Crivella, aged 59, who is a bishop in the Universal Church of the Kingdom of God, won a convincing victory by nearly 20 points, France24 reported, affirming the shift away from the impeached former president Dilma Rousseff's Workers' Party which marked up many more losses in the first round of elections earlier this month. 

Post-victory, he tweeted his "great joy", his thanks to all who helped his campaign. He pledged: "Let's build together the Rio of our dreams!"

Crivella has a controversial past himself.

In a book in 1999 he said Roman Catholics are "demonic" and that Hindus drank their children's blood.

He has also condemned homosexuality as evil.

He succeeded however in distancing himself from these comments, arguing that as Mayor he will govern for the people, not for his church.

The capital's gay community backed his rival, Marcello Freixo, 49, a former teacher, of the Socialism and Freedom Party.

Evangelical candidates and pastors benefited from a recent ban on companies funding election campaigns in Brazil.

Individuals are still allowed to make personal donations to election campaigns, meaning influential pastors could direct their congregations, who often number many thousands, to donate to invididual politicians.

The centre right party of Brazil's current president Michael Temer, 75, a Catholic, has gained in particular from the shift to the right.

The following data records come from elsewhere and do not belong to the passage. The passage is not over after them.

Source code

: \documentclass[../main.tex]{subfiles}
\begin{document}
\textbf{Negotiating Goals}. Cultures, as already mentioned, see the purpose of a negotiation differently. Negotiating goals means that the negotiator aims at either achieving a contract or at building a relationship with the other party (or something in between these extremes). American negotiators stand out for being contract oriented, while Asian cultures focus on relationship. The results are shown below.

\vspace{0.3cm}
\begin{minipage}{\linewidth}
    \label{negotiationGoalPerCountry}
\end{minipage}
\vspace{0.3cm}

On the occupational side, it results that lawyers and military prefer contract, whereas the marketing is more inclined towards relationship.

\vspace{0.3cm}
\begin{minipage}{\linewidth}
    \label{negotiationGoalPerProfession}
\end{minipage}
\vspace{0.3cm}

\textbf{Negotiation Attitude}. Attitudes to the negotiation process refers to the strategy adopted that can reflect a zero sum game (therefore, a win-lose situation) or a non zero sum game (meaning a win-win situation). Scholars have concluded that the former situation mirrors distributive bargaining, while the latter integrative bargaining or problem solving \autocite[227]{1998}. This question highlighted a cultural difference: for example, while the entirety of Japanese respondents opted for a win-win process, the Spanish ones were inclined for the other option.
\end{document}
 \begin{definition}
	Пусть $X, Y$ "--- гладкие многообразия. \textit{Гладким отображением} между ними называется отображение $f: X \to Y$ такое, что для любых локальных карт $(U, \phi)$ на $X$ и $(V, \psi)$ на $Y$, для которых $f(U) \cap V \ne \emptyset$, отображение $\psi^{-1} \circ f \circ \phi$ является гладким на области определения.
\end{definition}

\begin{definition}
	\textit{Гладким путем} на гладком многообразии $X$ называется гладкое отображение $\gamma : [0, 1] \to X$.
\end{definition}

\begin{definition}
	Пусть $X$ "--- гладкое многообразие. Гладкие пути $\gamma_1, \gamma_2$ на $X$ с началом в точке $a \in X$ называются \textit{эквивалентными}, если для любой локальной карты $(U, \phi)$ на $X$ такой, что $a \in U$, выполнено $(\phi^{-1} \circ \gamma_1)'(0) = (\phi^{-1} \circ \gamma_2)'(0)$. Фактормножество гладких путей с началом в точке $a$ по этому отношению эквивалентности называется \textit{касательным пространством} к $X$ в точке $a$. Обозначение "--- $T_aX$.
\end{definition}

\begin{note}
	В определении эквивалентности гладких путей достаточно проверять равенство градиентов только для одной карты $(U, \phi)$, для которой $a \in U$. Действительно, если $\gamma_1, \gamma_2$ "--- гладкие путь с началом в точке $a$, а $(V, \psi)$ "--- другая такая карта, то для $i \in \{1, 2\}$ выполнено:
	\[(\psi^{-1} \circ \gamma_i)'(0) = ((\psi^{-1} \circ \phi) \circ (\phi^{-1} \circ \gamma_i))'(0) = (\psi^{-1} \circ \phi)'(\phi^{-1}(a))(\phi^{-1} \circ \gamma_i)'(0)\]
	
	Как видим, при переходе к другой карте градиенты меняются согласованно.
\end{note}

The Washington Post reported earlier this year: "Just as the Rev. Jerry Falwell's Moral Majority emerged as a force in the United States in the 1980s, Brazilian evangelical leaders have gone from the political sidelines to the center. Their movement is not a coordinated effort to take power, they insist, but a grass-roots backlash against secularism, homosexuality and changes­ introduced during 13 years of Marxist-inspired Workers' Party rule."